O imaginário popular transformou o termo madrasta – que significa a mulher casada em relação aos filhos que seu marido teve em casamento anterior – em sinônimo de pessoa (ou coisa) má, capaz de gerar sofrimento. Contribuíram para isso todos os conflitos que a separação dos pais ou a morte da mãe pode gerar na cabeça de uma criança que, além de passar por isso, tem que aprender a conviver com a nova parceira do pai. Uma situação cada vez mais comum nas modernas configurações familiares, mas que não deixa de ser delicada. Sem se assustar, no entanto, com esse contexto, a arquiteta e professora de educação infantil Roberta Palermo resolveu investir contra essa mitificação, perpetuada em histórias e contos infantis. Ao assumir, há quatro anos, um relacionamento com o designer Márcio, foi extremamente receptiva com os filhos do primeiro casamento dele, Amanda, nove anos, e Lucas, 12.

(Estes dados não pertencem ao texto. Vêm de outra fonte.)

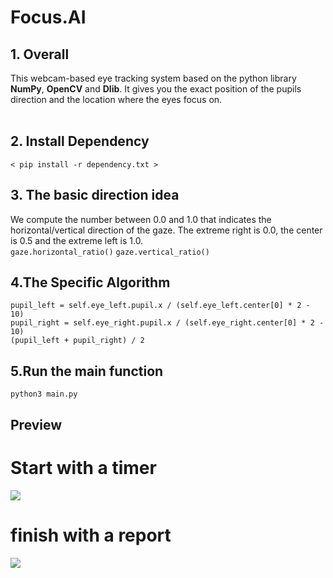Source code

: # Focus.AI 
## **1. Overall**<br/>
This webcam-based eye tracking system based on the python library **NumPy**, **OpenCV** and **Dlib**. It gives you the exact position of the pupils direction and the location where the eyes focus on.<br/>
<br/>
## **2. Install Dependency**<br/>
`< pip install -r dependency.txt >`<br/>
## **3. The basic direction idea** <br/>
We compute the number between 0.0 and 1.0 that indicates the horizontal/vertical direction of the gaze. The extreme right is 0.0, the center is 0.5 and the extreme left is 1.0. <br/>
`gaze.horizontal_ratio()` `gaze.vertical_ratio()` <br/>
## **4.The Specific Algorithm**<br/>
`pupil_left = self.eye_left.pupil.x / (self.eye_left.center[0] * 2 - 10)` <br/>
`pupil_right = self.eye_right.pupil.x / (self.eye_right.center[0] * 2 - 10)` <br/>
`(pupil_left + pupil_right) / 2` <br/>
## **5.Run the main function**<br/>
`python3 main.py` <br/>
## **Preview**<br/>
# **Start with a timer**<br/>
![](images/WechatIMG76.png) <br/>
# **finish with a report**<br/>
![](images/WechatIMG77.png) <br/>


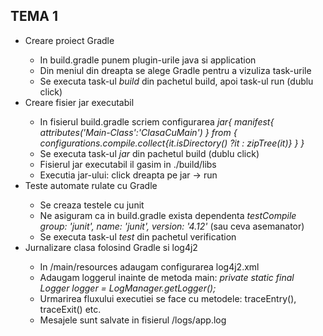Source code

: <h2> TEMA 1 </h2>

<ul>
<li> Creare proiect Gradle</li>

- In build.gradle punem plugin-urile java si application
- Din meniul din dreapta se alege Gradle pentru a vizuliza task-urile
- Se executa task-ul <i>build</i> din pachetul build, apoi task-ul run (dublu click)

<li> Creare fisier jar executabil</li>

- In fisierul build.gradle scriem configurarea <i>
    jar{
          manifest{
               attributes('Main-Class':'ClasaCuMain')
          }
          from {
               configurations.compile.collect{it.isDirectory() ?it : zipTree(it)}
          }
    }</i>
- Se executa task-ul <i>jar</i> din pachetul build (dublu click)
- Fisierul jar executabil il gasim in ./build/libs
- Executia jar-ului: click dreapta pe jar -> run

<li> Teste automate rulate cu Gradle </li>

- Se creaza testele cu junit
- Ne asiguram ca in build.gradle exista dependenta 
<i>testCompile group: 'junit', name: 'junit', version: '4.12'</i> 
(sau ceva asemanator)
- Se executa task-ul <i>test</i> din pachetul verification

<li> Jurnalizare clasa folosind Gradle si log4j2 </li>

- In /main/resources adaugam configurarea log4j2.xml
- Adaugam loggerul inainte de metoda main:
<i>private static final Logger logger = LogManager.getLogger();</i>
- Urmarirea fluxului executiei se face cu metodele: traceEntry(), traceExit() etc.
- Mesajele sunt salvate in fisierul /logs/app.log

</ul>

Hoje, já com Pedro, de 18 meses, todos festejam a alegria da nova família. Contente com o sucesso no lar, ela resolveu expor no livro Madrasta, quando o homem da sua vida já tem filhos, lançado há
um ano, sua experiência como enteada (seu pai se casou duas vezes)
e como madrasta, falando de como é possível superar os eventuais conflitos. O livro gerou o site www.madrasta.hpg.com.br e o interesse
foi tanto que Roberta criou a AME – Associação de Madrastas e Enteados – para viabilizar encontros e troca de experiências. A primeira reunião foi no final de julho. “As pessoas precisam conversar com alguém. Os próprios familiares nem sempre ajudam porque no fundo não querem
que você entre numa relação na qual o homem tem filhos, ex-esposa
e tudo mais”, explica Roberta.

Para a publicitária Carla Delfino, 24 anos, de São Paulo, o livro foi um achado. “Estava até pensando em me separar, mas depois de conhecer
a experiência de Roberta percebi que estava exagerando no meu papel”, diz. Casada há três anos com o projetista Marcos Oliveira, 34 anos, ela sentia dificuldades em estabelecer regras com os filhos dele, Marcos Roberto e Annie Katarine, hoje com dez e 12 anos. “Marcos estava separado havia seis anos quando começamos a namorar. Em sua casa,
as crianças não estavam acostumadas a cobranças do tipo ‘é hora de dormir’ ou ‘é preciso arrumar a cama’. Eles começaram a ficar com raiva de mim”, lembra ela. Com as conversas no site e com as orientações do livro, Carla percebeu que “mandava demais”. “Eu dava ordens. Descobri que a minha responsabilidade está em colaborar. Quem tem de educar são os pais”, conclui ela.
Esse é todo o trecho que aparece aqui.